Requirement:
Everything in the records must be restated exactly, apart from the pictures.

Data provided:
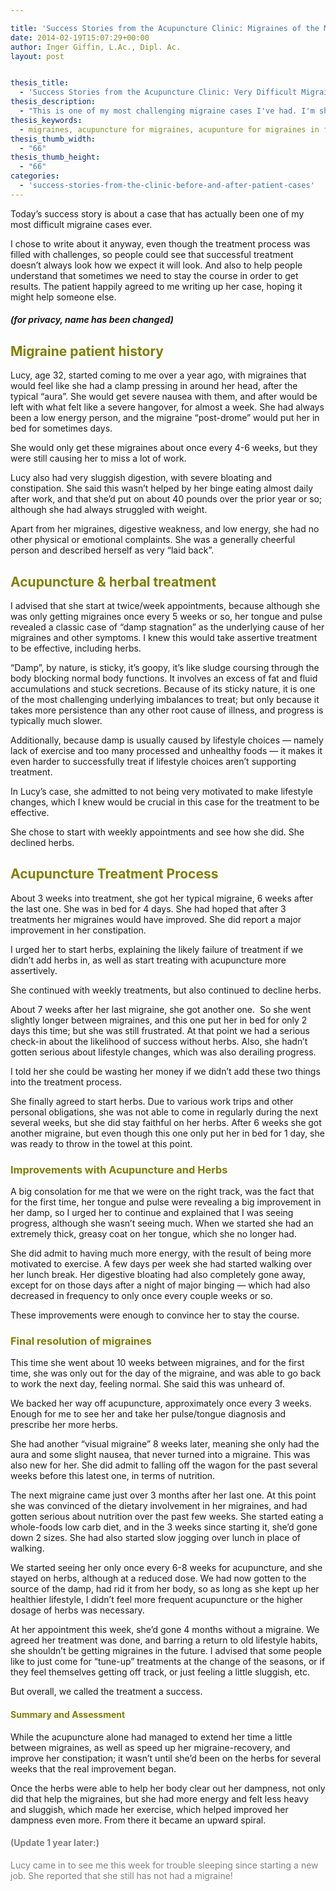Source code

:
 ```yaml
---

title: 'Success Stories from the Acupuncture Clinic: Migraines of the Most Difficult Type to Treat'
date: 2014-02-19T15:07:29+00:00
author: Inger Giffin, L.Ac., Dipl. Ac.
layout: post


thesis_title:
  - 'Success Stories from the Acupuncture Clinic: Very Difficult Migraines'
thesis_description:
  - "This is one of my most challenging migraine cases I've had. I'm sharing it to illustrate how important herbs, as well as lifestyle choices, can be in resolving migraines."
thesis_keywords:
  - migraines, acupuncture for migraines, acupunture for migraines in fort collins
thesis_thumb_width:
  - "66"
thesis_thumb_height:
  - "66"
categories:
  - 'success-stories-from-the-clinic-before-and-after-patient-cases'
---
```

Today&#8217;s success story is about a case that has actually been one of my most difficult migraine cases ever.

I chose to write about it anyway, even though the treatment process was filled with challenges, so people could see that successful treatment doesn&#8217;t always look how we expect it will look. And also to help people understand that sometimes we need to stay the course in order to get results. The patient happily agreed to me writing up her case, hoping it might help someone else.

##### (for privacy, name has been changed)

## <span style="color: #808000;">Migraine patient history</span>

Lucy, age 32, started coming to me over a year ago, with migraines that would feel like she had a clamp pressing in around her head, after the typical &#8220;aura&#8221;. She would get severe nausea with them, and after would be left with what felt like a severe hangover, for almost a week. She had always been a low energy person, and the migraine &#8220;post-drome&#8221; would put her in bed for sometimes days.

She would only get these migraines about once every 4-6 weeks, but they were still causing her to miss a lot of work.

Lucy also had very sluggish digestion, with severe bloating and constipation. She said this wasn&#8217;t helped by her binge eating almost daily after work, and that she&#8217;d put on about 40 pounds over the prior year or so; although she had always struggled with weight.

Apart from her migraines, digestive weakness, and low energy, she had no other physical or emotional complaints. She was a generally cheerful person and described herself as very &#8220;laid back&#8221;.

## <span style="color: #808000;">Acupuncture & herbal treatment</span>

I advised that she start at twice/week appointments, because although she was only getting migraines once every 5 weeks or so, her tongue and pulse revealed a classic case of &#8220;damp stagnation&#8221; as the underlying cause of her migraines and other symptoms. I knew this would take assertive treatment to be effective, including herbs.

&#8220;Damp&#8221;, by nature, is sticky, it&#8217;s goopy, it&#8217;s like sludge coursing through the body blocking normal body functions. It involves an excess of fat and fluid accumulations and stuck secretions. Because of its sticky nature, it is one of the most challenging underlying imbalances to treat; but only because it takes more persistence than any other root cause of illness, and progress is typically much slower.

Additionally, because damp is usually caused by lifestyle choices &#8212; namely lack of exercise and too many processed and unhealthy foods &#8212; it makes it even harder to successfully treat if lifestyle choices aren&#8217;t supporting treatment.

In Lucy&#8217;s case, she admitted to not being very motivated to make lifestyle changes, which I knew would be crucial in this case for the treatment to be effective.

She chose to start with weekly appointments and see how she did. She declined herbs.

## <span style="color: #808000;">Acupuncture Treatment Process</span>

About 3 weeks into treatment, she got her typical migraine, 6 weeks after the last one. She was in bed for 4 days. She had hoped that after 3 treatments her migraines would have improved. She did report a major improvement in her constipation.

I urged her to start herbs, explaining the likely failure of treatment if we didn&#8217;t add herbs in, as well as start treating with acupuncture more assertively.

She continued with weekly treatments, but also continued to decline herbs.

About 7 weeks after her last migraine, she got another one.  So she went slightly longer between migraines, and this one put her in bed for only 2 days this time; but she was still frustrated. At that point we had a serious check-in about the likelihood of success without herbs. Also, she hadn&#8217;t gotten serious about lifestyle changes, which was also derailing progress.

I told her she could be wasting her money if we didn&#8217;t add these two things into the treatment process.

She finally agreed to start herbs. Due to various work trips and other personal obligations, she was not able to come in regularly during the next several weeks, but she did stay faithful on her herbs. After 6 weeks she got another migraine, but even though this one only put her in bed for 1 day, she was ready to throw in the towel at this point.

### <span style="color: #808000;">Improvements with Acupuncture and Herbs<br /> </span>

A big consolation for me that we were on the right track, was the fact that for the first time, her tongue and pulse were revealing a big improvement in her damp, so I urged her to continue and explained that I was seeing progress, although she wasn&#8217;t seeing much. When we started she had an extremely thick, greasy coat on her tongue, which she no longer had.

She did admit to having much more energy, with the result of being more motivated to exercise. A few days per week she had started walking over her lunch break. Her digestive bloating had also completely gone away, except for on those days after a night of major binging &#8212; which had also decreased in frequency to only once every couple weeks or so.

These improvements were enough to convince her to stay the course.

### <span style="color: #808000;">Final resolution of migraines</span>

This time she went about 10 weeks between migraines, and for the first time, she was only out for the day of the migraine, and was able to go back to work the next day, feeling normal. She said this was unheard of.

We backed her way off acupuncture, approximately once every 3 weeks. Enough for me to see her and take her pulse/tongue diagnosis and prescribe her more herbs.

She had another &#8220;visual migraine&#8221; 8 weeks later, meaning she only had the aura and some slight nausea, that never turned into a migraine. This was also new for her. She did admit to falling off the wagon for the past several weeks before this latest one, in terms of nutrition.

The next migraine came just over 3 months after her last one. At this point she was convinced of the dietary involvement in her migraines, and had gotten serious about nutrition over the past few weeks. She started eating a whole-foods low carb diet, and in the 3 weeks since starting it, she&#8217;d gone down 2 sizes. She had also started slow jogging over lunch in place of walking.

We started seeing her only once every 6-8 weeks for acupuncture, and she stayed on herbs, although at a reduced dose. We had now gotten to the source of the damp, had rid it from her body, so as long as she kept up her healthier lifestyle, I didn&#8217;t feel more frequent acupuncture or the higher dosage of herbs was necessary.

At her appointment this week, she&#8217;d gone 4 months without a migraine. We agreed her treatment was done, and barring a return to old lifestyle habits, she shouldn&#8217;t be getting migraines in the future. I advised that some people like to just come for &#8220;tune-up&#8221; treatments at the change of the seasons, or if they feel themselves getting off track, or just feeling a little sluggish, etc.

But overall, we called the treatment a success.

#### <span style="color: #808000;">Summary and Assessment</span>

While the acupuncture alone had managed to extend her time a little between migraines, as well as speed up her migraine-recovery, and improve her constipation; it wasn&#8217;t until she&#8217;d been on the herbs for several weeks that the real improvement began.

Once the herbs were able to help her body clear out her dampness, not only did that help the migraines, but she had more energy and felt less heavy and sluggish, which made her exercise, which helped improved her dampness even more. From there it became an upward spiral.

#### <span style="color: #808080;">(Update 1 year later:)</span>

<span style="color: #808080;">Lucy came in to see me this week for trouble sleeping since starting a new job. She reported that she still has not had a migraine!</span>

&nbsp;

&nbsp;

&nbsp;

&nbsp;

&nbsp;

Problem solution:
Source code

:
 ```yaml
---

title: 'Success Stories from the Acupuncture Clinic: Migraines of the Most Difficult Type to Treat'
date: 2014-02-19T15:07:29+00:00
author: Inger Giffin, L.Ac., Dipl. Ac.
layout: post


thesis_title:
  - 'Success Stories from the Acupuncture Clinic: Very Difficult Migraines'
thesis_description:
  - "This is one of my most challenging migraine cases I've had. I'm sharing it to illustrate how important herbs, as well as lifestyle choices, can be in resolving migraines."
thesis_keywords:
  - migraines, acupuncture for migraines, acupunture for migraines in fort collins
thesis_thumb_width:
  - "66"
thesis_thumb_height:
  - "66"
categories:
  - 'success-stories-from-the-clinic-before-and-after-patient-cases'
---
```

Today&#8217;s success story is about a case that has actually been one of my most difficult migraine cases ever.

I chose to write about it anyway, even though the treatment process was filled with challenges, so people could see that successful treatment doesn&#8217;t always look how we expect it will look. And also to help people understand that sometimes we need to stay the course in order to get results. The patient happily agreed to me writing up her case, hoping it might help someone else.

##### (for privacy, name has been changed)

## <span style="color: #808000;">Migraine patient history</span>

Lucy, age 32, started coming to me over a year ago, with migraines that would feel like she had a clamp pressing in around her head, after the typical &#8220;aura&#8221;. She would get severe nausea with them, and after would be left with what felt like a severe hangover, for almost a week. She had always been a low energy person, and the migraine &#8220;post-drome&#8221; would put her in bed for sometimes days.

She would only get these migraines about once every 4-6 weeks, but they were still causing her to miss a lot of work.

Lucy also had very sluggish digestion, with severe bloating and constipation. She said this wasn&#8217;t helped by her binge eating almost daily after work, and that she&#8217;d put on about 40 pounds over the prior year or so; although she had always struggled with weight.

Apart from her migraines, digestive weakness, and low energy, she had no other physical or emotional complaints. She was a generally cheerful person and described herself as very &#8220;laid back&#8221;.

## <span style="color: #808000;">Acupuncture & herbal treatment</span>

I advised that she start at twice/week appointments, because although she was only getting migraines once every 5 weeks or so, her tongue and pulse revealed a classic case of &#8220;damp stagnation&#8221; as the underlying cause of her migraines and other symptoms. I knew this would take assertive treatment to be effective, including herbs.

&#8220;Damp&#8221;, by nature, is sticky, it&#8217;s goopy, it&#8217;s like sludge coursing through the body blocking normal body functions. It involves an excess of fat and fluid accumulations and stuck secretions. Because of its sticky nature, it is one of the most challenging underlying imbalances to treat; but only because it takes more persistence than any other root cause of illness, and progress is typically much slower.

Additionally, because damp is usually caused by lifestyle choices &#8212; namely lack of exercise and too many processed and unhealthy foods &#8212; it makes it even harder to successfully treat if lifestyle choices aren&#8217;t supporting treatment.

In Lucy&#8217;s case, she admitted to not being very motivated to make lifestyle changes, which I knew would be crucial in this case for the treatment to be effective.

She chose to start with weekly appointments and see how she did. She declined herbs.

## <span style="color: #808000;">Acupuncture Treatment Process</span>

About 3 weeks into treatment, she got her typical migraine, 6 weeks after the last one. She was in bed for 4 days. She had hoped that after 3 treatments her migraines would have improved. She did report a major improvement in her constipation.

I urged her to start herbs, explaining the likely failure of treatment if we didn&#8217;t add herbs in, as well as start treating with acupuncture more assertively.

She continued with weekly treatments, but also continued to decline herbs.

About 7 weeks after her last migraine, she got another one.  So she went slightly longer between migraines, and this one put her in bed for only 2 days this time; but she was still frustrated. At that point we had a serious check-in about the likelihood of success without herbs. Also, she hadn&#8217;t gotten serious about lifestyle changes, which was also derailing progress.

I told her she could be wasting her money if we didn&#8217;t add these two things into the treatment process.

She finally agreed to start herbs. Due to various work trips and other personal obligations, she was not able to come in regularly during the next several weeks, but she did stay faithful on her herbs. After 6 weeks she got another migraine, but even though this one only put her in bed for 1 day, she was ready to throw in the towel at this point.

### <span style="color: #808000;">Improvements with Acupuncture and Herbs<br /> </span>

A big consolation for me that we were on the right track, was the fact that for the first time, her tongue and pulse were revealing a big improvement in her damp, so I urged her to continue and explained that I was seeing progress, although she wasn&#8217;t seeing much. When we started she had an extremely thick, greasy coat on her tongue, which she no longer had.

She did admit to having much more energy, with the result of being more motivated to exercise. A few days per week she had started walking over her lunch break. Her digestive bloating had also completely gone away, except for on those days after a night of major binging &#8212; which had also decreased in frequency to only once every couple weeks or so.

These improvements were enough to convince her to stay the course.

### <span style="color: #808000;">Final resolution of migraines</span>

This time she went about 10 weeks between migraines, and for the first time, she was only out for the day of the migraine, and was able to go back to work the next day, feeling normal. She said this was unheard of.

We backed her way off acupuncture, approximately once every 3 weeks. Enough for me to see her and take her pulse/tongue diagnosis and prescribe her more herbs.

She had another &#8220;visual migraine&#8221; 8 weeks later, meaning she only had the aura and some slight nausea, that never turned into a migraine. This was also new for her. She did admit to falling off the wagon for the past several weeks before this latest one, in terms of nutrition.

The next migraine came just over 3 months after her last one. At this point she was convinced of the dietary involvement in her migraines, and had gotten serious about nutrition over the past few weeks. She started eating a whole-foods low carb diet, and in the 3 weeks since starting it, she&#8217;d gone down 2 sizes. She had also started slow jogging over lunch in place of walking.

We started seeing her only once every 6-8 weeks for acupuncture, and she stayed on herbs, although at a reduced dose. We had now gotten to the source of the damp, had rid it from her body, so as long as she kept up her healthier lifestyle, I didn&#8217;t feel more frequent acupuncture or the higher dosage of herbs was necessary.

At her appointment this week, she&#8217;d gone 4 months without a migraine. We agreed her treatment was done, and barring a return to old lifestyle habits, she shouldn&#8217;t be getting migraines in the future. I advised that some people like to just come for &#8220;tune-up&#8221; treatments at the change of the seasons, or if they feel themselves getting off track, or just feeling a little sluggish, etc.

But overall, we called the treatment a success.

#### <span style="color: #808000;">Summary and Assessment</span>

While the acupuncture alone had managed to extend her time a little between migraines, as well as speed up her migraine-recovery, and improve her constipation; it wasn&#8217;t until she&#8217;d been on the herbs for several weeks that the real improvement began.

Once the herbs were able to help her body clear out her dampness, not only did that help the migraines, but she had more energy and felt less heavy and sluggish, which made her exercise, which helped improved her dampness even more. From there it became an upward spiral.

#### <span style="color: #808080;">(Update 1 year later:)</span>

<span style="color: #808080;">Lucy came in to see me this week for trouble sleeping since starting a new job. She reported that she still has not had a migraine!</span>

&nbsp;

&nbsp;

&nbsp;

&nbsp;

&nbsp;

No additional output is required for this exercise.